As with all the stimulus check payments, physical checks are being delivered at a much faster clip than the first time around — here’s how you can track your stimulus check to your mailbox. There are still two major limitations you need to know that could affect when you get your money. 

First, the US Treasury can process between 5 million and 7 million paper stimulus checks a week in addition to checks for other federal programs, according to a Government Accountability Office report from June. Given the 17 day window the IRS and Treasury have had to ship out payments, it seems inevitable that not everyone’s will get posted before the deadline.
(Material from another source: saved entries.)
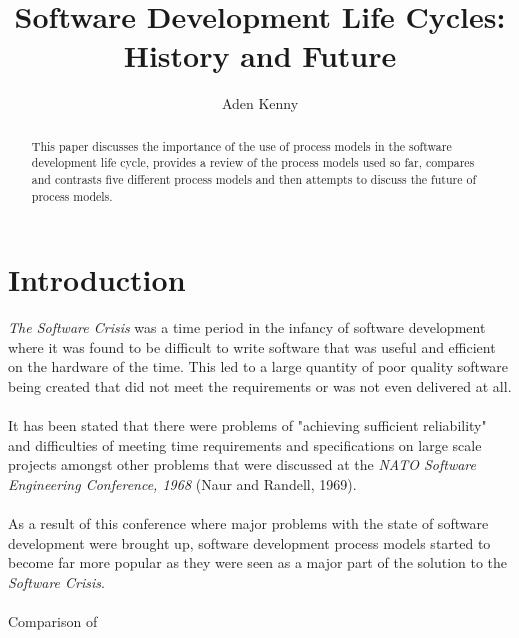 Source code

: \documentclass{CRPITStyle}
\begin{document}
	\title {Software Development Life Cycles: History and Future}
	\author {Aden Kenny}
	\maketitle

	\begin {abstract} 
		This paper discusses the importance of the use of process models in the software development life cycle, provides a
		review of the process models used so far, compares and contrasts five different process models and then attempts to
		discuss the future of process models.
	\end {abstract}

	
	\section {Introduction} 
		\textit{The Software Crisis} was a time period in the infancy of software development where it was found to be difficult 
		to write software that was useful and efficient on the hardware of the time. This led to a large quantity of poor quality
		software being created that did not meet the requirements or was not even delivered at all.\\
		~\\
		It has been stated that there were problems of "achieving sufficient reliability" and difficulties of meeting time
		requirements and specifications on large scale projects amongst other problems that were discussed at the \textit{NATO
		Software Engineering Conference, 1968} (Naur and Randell, 1969).\\
		~\\
		As a result of this conference where major problems with the state of software development were brought up, software
		development process models started to become far more popular as they were seen as a major part of the solution to the
		\textit{Software Crisis}.\\
~\\
Comparison of 
\end{document}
That brings us to the second point, the fact that some payment could still trickle in after the cutoff. If yours doesn’t arrive by the end of next week (to pick an arbitrary date), count on needing to claim it this year during tax season. If you’ve recently moved, be sure to tell the IRS and USPS so you can get any stimulus money owed to you (and a third stimulus check, too). You’ll also need your updated address on file so you can receive you confirmation letter from the IRS (you’ll need this if you have to file a claim.)

After the cutoff, the timing of your stimulus check delivery then becomes a matter of how soon you submit your taxes for 2020 and how quickly the IRS will be able to process your return. People who file their returns in February would likely receive their stimulus check money — in the form of a Recovery Rebate Credit — months before people who wait until the April 15 deadline or longer, if they file an extension.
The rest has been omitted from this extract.